空乃も新調したばかりのスーツ姿を着てみたが、この前まで学ランを着ていた身としては、どうも着心地が悪い。年の差を感じるのはこういう時だ。
「てか女性陣美人揃いな」
「家族揃ってメンクイなんだろ」
「それ、暗に俺の顔褒めてくれてる?」
まぜっかえすと、行人が急に赤面する。
この人の照れポイントは時々謎だ。自分で振り込んで自分で照れているのが面白い。
「おまえの顔は好きだよ」
早口で言い、空乃が喜ぶ間もなく、行人は控室の扉をノックした。
「行人! よく来たな」
花が咲くような笑顔で出迎えてくれた行人の兄は、ちょっとびっくりするくらいの美形だった。
純白のフロックコートに身を包んだ立ち姿は、王子様が三次元に現れたようだ。
甘い顔立ちだが、眉は凜々しく、目が鋭く輝いていることに空乃は好感を持つ。
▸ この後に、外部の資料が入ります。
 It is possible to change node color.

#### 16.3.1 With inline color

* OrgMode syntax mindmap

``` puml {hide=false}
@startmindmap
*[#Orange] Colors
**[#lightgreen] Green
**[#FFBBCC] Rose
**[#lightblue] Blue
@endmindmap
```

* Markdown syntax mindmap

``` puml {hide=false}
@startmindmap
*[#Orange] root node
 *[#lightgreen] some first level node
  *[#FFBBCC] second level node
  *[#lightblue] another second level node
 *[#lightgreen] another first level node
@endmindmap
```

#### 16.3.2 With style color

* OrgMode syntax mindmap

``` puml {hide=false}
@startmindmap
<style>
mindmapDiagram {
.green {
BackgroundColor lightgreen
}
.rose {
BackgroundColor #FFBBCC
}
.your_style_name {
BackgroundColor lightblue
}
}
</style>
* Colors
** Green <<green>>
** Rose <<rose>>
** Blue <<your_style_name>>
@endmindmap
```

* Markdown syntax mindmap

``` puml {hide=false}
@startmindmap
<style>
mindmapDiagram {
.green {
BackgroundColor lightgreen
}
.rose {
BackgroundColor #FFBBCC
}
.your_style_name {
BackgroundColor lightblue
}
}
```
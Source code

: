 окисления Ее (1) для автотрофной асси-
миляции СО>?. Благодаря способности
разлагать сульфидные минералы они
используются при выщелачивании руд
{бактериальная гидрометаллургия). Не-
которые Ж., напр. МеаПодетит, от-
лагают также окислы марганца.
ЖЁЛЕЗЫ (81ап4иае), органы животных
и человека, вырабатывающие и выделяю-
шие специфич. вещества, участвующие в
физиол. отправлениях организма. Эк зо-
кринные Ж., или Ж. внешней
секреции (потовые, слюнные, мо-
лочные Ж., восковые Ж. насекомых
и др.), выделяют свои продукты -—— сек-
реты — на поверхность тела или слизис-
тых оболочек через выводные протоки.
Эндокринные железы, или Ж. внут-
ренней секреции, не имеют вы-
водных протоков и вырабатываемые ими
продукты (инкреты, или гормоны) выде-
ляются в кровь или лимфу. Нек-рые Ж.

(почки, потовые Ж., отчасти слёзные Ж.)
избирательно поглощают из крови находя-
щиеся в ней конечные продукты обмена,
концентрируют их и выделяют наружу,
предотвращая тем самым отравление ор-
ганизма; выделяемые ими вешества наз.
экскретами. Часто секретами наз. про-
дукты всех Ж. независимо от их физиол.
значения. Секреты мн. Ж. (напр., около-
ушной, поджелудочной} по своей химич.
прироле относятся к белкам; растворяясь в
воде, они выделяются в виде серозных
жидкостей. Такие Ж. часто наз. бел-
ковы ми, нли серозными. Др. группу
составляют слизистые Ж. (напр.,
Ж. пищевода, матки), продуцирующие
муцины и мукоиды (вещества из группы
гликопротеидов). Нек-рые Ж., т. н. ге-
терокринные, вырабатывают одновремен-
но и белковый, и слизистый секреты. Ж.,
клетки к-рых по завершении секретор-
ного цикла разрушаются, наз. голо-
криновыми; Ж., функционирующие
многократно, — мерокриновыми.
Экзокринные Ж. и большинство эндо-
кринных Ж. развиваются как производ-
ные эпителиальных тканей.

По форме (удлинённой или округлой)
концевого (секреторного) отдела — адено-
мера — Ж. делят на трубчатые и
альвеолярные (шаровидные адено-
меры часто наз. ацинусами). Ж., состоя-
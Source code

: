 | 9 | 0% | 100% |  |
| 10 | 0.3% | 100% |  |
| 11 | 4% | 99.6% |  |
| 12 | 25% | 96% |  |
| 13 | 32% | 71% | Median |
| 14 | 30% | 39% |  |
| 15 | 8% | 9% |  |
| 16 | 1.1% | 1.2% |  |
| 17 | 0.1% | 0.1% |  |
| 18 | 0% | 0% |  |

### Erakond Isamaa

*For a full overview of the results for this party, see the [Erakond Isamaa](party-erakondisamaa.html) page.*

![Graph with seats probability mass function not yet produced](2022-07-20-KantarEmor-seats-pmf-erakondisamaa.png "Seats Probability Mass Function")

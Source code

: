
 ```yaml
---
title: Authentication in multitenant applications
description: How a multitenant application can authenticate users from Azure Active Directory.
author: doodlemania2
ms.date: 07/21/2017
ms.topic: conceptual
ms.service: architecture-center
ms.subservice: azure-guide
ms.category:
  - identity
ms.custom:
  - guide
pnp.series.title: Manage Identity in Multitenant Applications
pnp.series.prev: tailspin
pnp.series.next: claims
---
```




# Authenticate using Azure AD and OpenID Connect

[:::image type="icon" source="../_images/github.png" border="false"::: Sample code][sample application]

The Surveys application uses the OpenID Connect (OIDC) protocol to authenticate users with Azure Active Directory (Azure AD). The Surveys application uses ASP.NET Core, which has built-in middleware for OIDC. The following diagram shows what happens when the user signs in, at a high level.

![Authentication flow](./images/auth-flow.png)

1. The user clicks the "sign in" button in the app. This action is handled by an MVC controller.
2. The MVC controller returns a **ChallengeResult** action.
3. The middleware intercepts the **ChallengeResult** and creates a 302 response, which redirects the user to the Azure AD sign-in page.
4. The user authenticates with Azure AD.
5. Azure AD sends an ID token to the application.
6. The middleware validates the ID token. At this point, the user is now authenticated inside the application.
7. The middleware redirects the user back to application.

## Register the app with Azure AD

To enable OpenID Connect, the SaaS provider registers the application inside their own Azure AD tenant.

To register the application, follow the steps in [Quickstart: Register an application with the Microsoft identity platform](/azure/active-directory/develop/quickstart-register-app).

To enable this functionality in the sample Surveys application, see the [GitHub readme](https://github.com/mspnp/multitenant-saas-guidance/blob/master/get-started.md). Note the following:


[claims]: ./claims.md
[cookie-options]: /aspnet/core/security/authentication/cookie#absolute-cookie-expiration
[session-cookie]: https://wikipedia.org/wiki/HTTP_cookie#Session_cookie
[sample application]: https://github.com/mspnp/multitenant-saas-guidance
修羅場をくぐっている人間は肌で分かる。
「恵兄、おめでとう。なんか眩しい格好だな」
「せっかくだから、純白にしてみた」
「似合いすぎてて怖い。直樹君、久しぶり。今日はおめでとう」
「ありがとうございます。披露宴、良いワイン揃えたんで楽しみにしててください」
パートナーの梶直樹も、恵介とデザイン違いの白のフロックコートだ。
長身で、この人は絶対女にモテそうだなと思う。
空乃が挨拶のタイミングを見計らっていると、行人が空乃の背に手をあてて、少し押し出すようにした。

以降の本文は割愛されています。